===== Record set =====

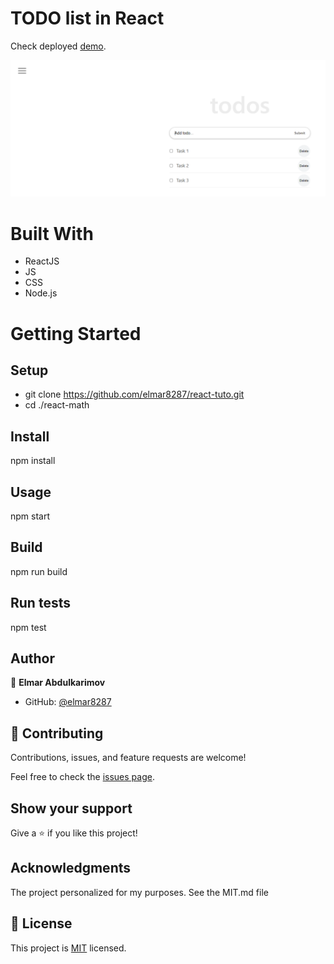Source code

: <!-- # Getting Started with Create React App -->
# TODO list in React 

Check deployed [demo](https://elmar8287.github.io/react-tuto/).

![Screen Shot](./src/screen-shot.PNG)

# Built With
- ReactJS
- JS 
- CSS
- Node.js 

# Getting Started

## Setup
- git clone https://github.com/elmar8287/react-tuto.git
- cd ./react-math

## Install
npm install

## Usage
npm start

## Build
npm run build

## Run tests
npm test

## Author

👤 **Elmar Abdulkarimov**

- GitHub: [@elmar8287](https://github.com/elmar8287)


## 🤝 Contributing

Contributions, issues, and feature requests are welcome!

Feel free to check the [issues page](../../issues/).

## Show your support

Give a ⭐️ if you like this project!

## Acknowledgments

The project personalized for my  purposes. See the MIT.md file

## 📝 License

This project is [MIT](./MIT.md) licensed.
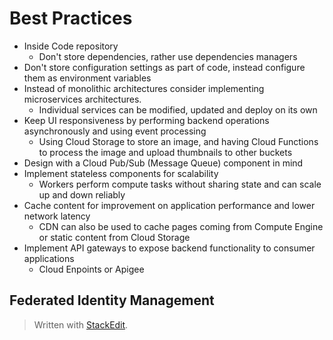 
# Best Practices

- Inside Code repository
	- Don't store dependencies, rather use dependencies managers
- Don't store configuration settings as part of code, instead configure them as environment variables
- Instead of monolithic architectures consider implementing microservices architectures.
	- Individual services can be modified, updated and deploy on its own
- Keep UI responsiveness by performing backend operations asynchronously and using event processing
	- Using Cloud Storage to store an image, and having Cloud Functions to process the image and upload thumbnails to other buckets
- Design with a Cloud Pub/Sub (Message Queue) component in mind
- Implement stateless components for scalability
	- Workers perform compute tasks without sharing state and can scale up and down reliably
- Cache content for improvement on application performance and lower network latency
	- CDN can also be used to cache pages coming from Compute Engine or static content from Cloud Storage
- Implement API gateways to expose backend functionality to consumer applications
	- Cloud Enpoints or Apigee

## Federated Identity Management



> Written with [StackEdit](https://stackedit.io/).
<!--stackedit_data:
eyJoaXN0b3J5IjpbMTkzOTMyNTA2Miw4NzYyOTcyMzQsLTMyNz
c4MDc0MywtMTU1NTM1NDc0Nl19
-->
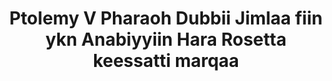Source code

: ---
layout: quote
permalink: /om/
langtag: om
type: modern
script: Latn
langName: Afaan Oromoo
englishLangName: Oromo
title: Ptolemy V Pharaoh Dubbii Jimlaa fiin ykn Anabiyyiin Hara Rosetta keessatti marqaa
quote: Dubbiin kun maqaa fandisaa, demotic, fi Afaan Greekiin dubbataan afaan dagatamanii, qorataan basalti keessaa bitamuu fi daa'imaan Ptolemy, Waaqa hidhaa jiraattaan itti darbeellee daggaa tokkoffaa, lammaffaa, fi sadaffaa jiraatu.
reference: Ptolemy V Dubbiin Hara Rosetta marqaa, BC 196, British Museum.
imageAlt: Ptolemy V wajin kolini
selectAriaLabel: Afaan armaan gaditti haarra
buttonRandom: Random
direction: ltr
---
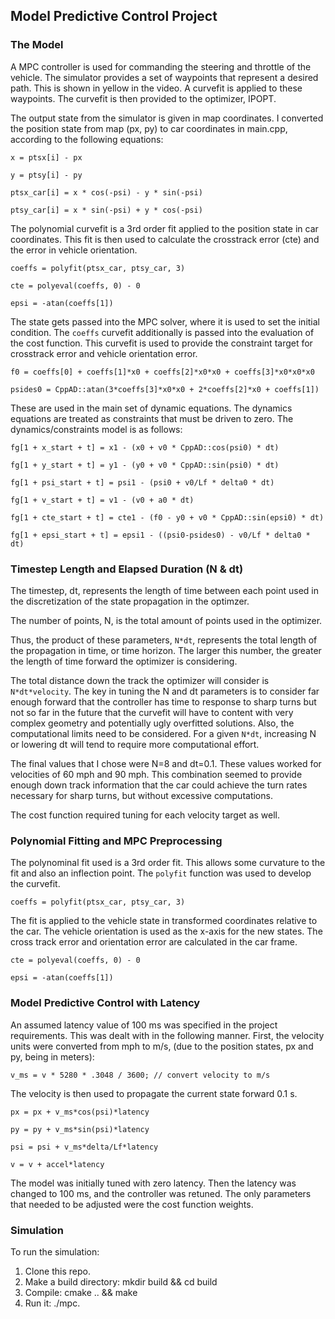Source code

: ## Model Predictive Control Project

### The Model 
A MPC controller is used for commanding the steering and throttle of the vehicle. The simulator provides a set of waypoints that represent a desired path. This is shown in yellow in the video. A curvefit is applied to these waypoints. The curvefit is then provided to the optimizer, IPOPT. 

The output state from the simulator is given in map coordinates. I converted the position state from map (px, py) to car coordinates in main.cpp, according to the following equations:

`x = ptsx[i] - px`

`y = ptsy[i] - py`

`ptsx_car[i] = x * cos(-psi) - y * sin(-psi)`

`ptsy_car[i] = x * sin(-psi) + y * cos(-psi)`
 
The polynomial curvefit is a 3rd order fit applied to the position state in car coordinates. This fit is then used to calculate the crosstrack error (cte) and the error in vehicle orientation.
  
`coeffs = polyfit(ptsx_car, ptsy_car, 3)`

`cte = polyeval(coeffs, 0) - 0` 

`epsi = -atan(coeffs[1])` 
 
The state gets passed into the MPC solver, where it is used to set the initial condition. The `coeffs` curvefit additionally is passed into the evaluation of the cost function. This curvefit is used to provide the constraint target for crosstrack error and vehicle orientation error. 

`f0 = coeffs[0] + coeffs[1]*x0 + coeffs[2]*x0*x0 + coeffs[3]*x0*x0*x0`

`psides0 = CppAD::atan(3*coeffs[3]*x0*x0 + 2*coeffs[2]*x0 + coeffs[1])`

These are used in the main set of dynamic equations. The dynamics equations are treated as constraints that must be driven to zero. The dynamics/constraints model is as follows:

`fg[1 + x_start + t] = x1 - (x0 + v0 * CppAD::cos(psi0) * dt)`

`fg[1 + y_start + t] = y1 - (y0 + v0 * CppAD::sin(psi0) * dt)`

`fg[1 + psi_start + t] = psi1 - (psi0 + v0/Lf * delta0 * dt)`

`fg[1 + v_start + t] = v1 - (v0 + a0 * dt)`

`fg[1 + cte_start + t] = cte1 - (f0 - y0 + v0 * CppAD::sin(epsi0) * dt)`

`fg[1 + epsi_start + t] = epsi1 - ((psi0-psides0) - v0/Lf * delta0 * dt)`
 

### Timestep Length and Elapsed Duration (N & dt)
The timestep, dt, represents the length of time between each point used in the discretization of the state propagation in the optimzer. 

The number of points, N, is the total amount of points used in the optimizer. 

Thus, the product of these parameters, `N*dt`, represents the total length of the propagation in time, or time horizon. The larger this number, the greater the length of time forward the optimizer is considering. 

The total distance down the track the optimizer will consider is `N*dt*velocity`. The key in tuning the N and dt parameters is to consider far enough forward that the controller has time to response to sharp turns but not so far in the future that the curvefit will have to content with very complex geometry and potentially ugly overfitted solutions. Also, the computational limits need to be considered. For a given `N*dt`, increasing N or lowering dt will tend to require more computational effort. 

The final values that I chose were N=8 and dt=0.1. These values worked for velocities of 60 mph and 90 mph. This combination seemed to provide enough down track information that the car could achieve the turn rates necessary for sharp turns, but without excessive computations. 

The cost function required tuning for each velocity target as well. 


### Polynomial Fitting and MPC Preprocessing
The polynominal fit used is a 3rd order fit. This allows some curvature to the fit and also an inflection point. The `polyfit` function was used to develop the curvefit. 

`coeffs = polyfit(ptsx_car, ptsy_car, 3)`

The fit is applied to the vehicle state in transformed coordinates relative to the car. The vehicle orientation is used as the x-axis for the new states. The cross track error and orientation error are calculated in the car frame. 

`cte = polyeval(coeffs, 0) - 0` 

`epsi = -atan(coeffs[1])` 
          

### Model Predictive Control with Latency 
An assumed latency value of 100 ms was specified in the project requirements. This was dealt with in the following manner. First, the velocity units were converted from mph to m/s, (due to the position states, px and py, being in meters):

`v_ms = v * 5280 * .3048 / 3600; // convert velocity to m/s`

The velocity is then used to propagate the current state forward 0.1 s. 

`px = px + v_ms*cos(psi)*latency`

`py = py + v_ms*sin(psi)*latency`

`psi = psi + v_ms*delta/Lf*latency`

`v = v + accel*latency`
 
The model was initially tuned with zero latency. Then the latency was changed to 100 ms, and the controller was retuned. The only parameters that needed to be adjusted  were the cost function weights. 

### Simulation
To run the simulation:
1. Clone this repo.
2. Make a build directory: mkdir build && cd build
3. Compile: cmake .. && make
4. Run it: ./mpc.
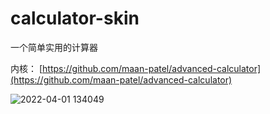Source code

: # calculator-skin

一个简单实用的计算器

内核： [https://github.com/maan-patel/advanced-calculator](https://github.com/maan-patel/advanced-calculator)


![2022-04-01 134049](https://user-images.githubusercontent.com/12215982/161226848-668b1667-0121-4db5-9f6a-333a1a70cc15.png)
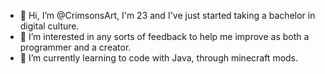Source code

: - 👋 Hi, I’m @CrimsonsArt, I'm 23 and I've just started taking a bachelor in digital culture.
- 👀 I’m interested in any sorts of feedback to help me improve as both a programmer and a creator.
- 🌱 I’m currently learning to code with Java, through minecraft mods.

<!---
CrimsonsArt/CrimsonsArt is a ✨ special ✨ repository because its `README.md` (this file) appears on your GitHub profile.
You can click the Preview link to take a look at your changes.
--->
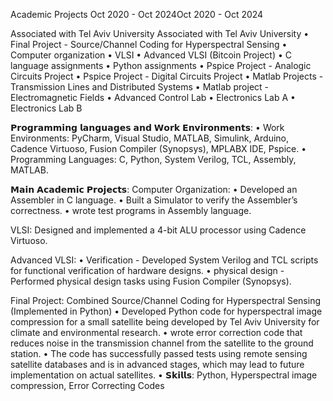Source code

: Academic Projects
Oct 2020 - Oct 2024Oct 2020 - Oct 2024

Associated with Tel Aviv University
Associated with Tel Aviv University
• Final Project - Source/Channel Coding for Hyperspectral Sensing
• Computer organization
• VLSI
• Advanced VLSI (Bitcoin Project)
• C language assignments
• Python assignments
• Pspice Project - Analogic Circuits Project
• Pspice Project - Digital Circuits Project
• Matlab Projects - Transmission Lines and Distributed Systems
• Matlab project - Electromagnetic Fields
• Advanced Control Lab
• Electronics Lab A
• Electronics Lab B


𝗣𝗿𝗼𝗴𝗿𝗮𝗺𝗺𝗶𝗻𝗴 𝗹𝗮𝗻𝗴𝘂𝗮𝗴𝗲𝘀 𝗮𝗻𝗱 𝗪𝗼𝗿𝗸 𝗘𝗻𝘃𝗶𝗿𝗼𝗻𝗺𝗲𝗻𝘁𝘀:
• Work Environments: PyCharm, Visual Studio, MATLAB, Simulink, Arduino, Cadence 
Virtuoso, Fusion Compiler (Synopsys), MPLABX IDE, Pspice.
• Programming Languages: C, Python, System Verilog, TCL, Assembly, MATLAB.


𝗠𝗮𝗶𝗻 𝗔𝗰𝗮𝗱𝗲𝗺𝗶𝗰 𝗣𝗿𝗼𝗷𝗲𝗰𝘁𝘀:
Computer Organization:
 • Developed an Assembler in C language.
 • Built a Simulator to verify the Assembler’s correctness.
 • wrote test programs in Assembly language.

VLSI: Designed and implemented a 4-bit ALU processor using Cadence Virtuoso.

Advanced VLSI:
 • Verification - Developed System Verilog and TCL scripts for functional verification of 
 hardware designs.
 • physical design - Performed physical design tasks using Fusion Compiler (Synopsys).

Final Project: Combined Source/Channel Coding for Hyperspectral Sensing (Implemented in Python)
 • Developed Python code for hyperspectral image compression for a small satellite being developed by 
 Tel Aviv University for climate and environmental research.
 • wrote error correction code that reduces noise in the transmission channel from the satellite to the 
 ground station. 
 • The code has successfully passed tests using remote sensing satellite databases and is in advanced 
 stages, which may lead to future implementation on actual satellites.
 • 𝗦𝗸𝗶𝗹𝗹𝘀: Python, Hyperspectral image compression, Error Correcting Codes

=====

**What you need to do**
Copy each line in the entries above where the word "future" shows up.

**Written answer**
The total distance down the track the optimizer will consider is `N*dt*velocity`. The key in tuning the N and dt parameters is to consider far enough forward that the controller has time to response to sharp turns but not so far in the future that the curvefit will have to content with very complex geometry and potentially ugly overfitted solutions. Also, the computational limits need to be considered. For a given `N*dt`, increasing N or lowering dt will tend to require more computational effort. 
 stages, which may lead to future implementation on actual satellites.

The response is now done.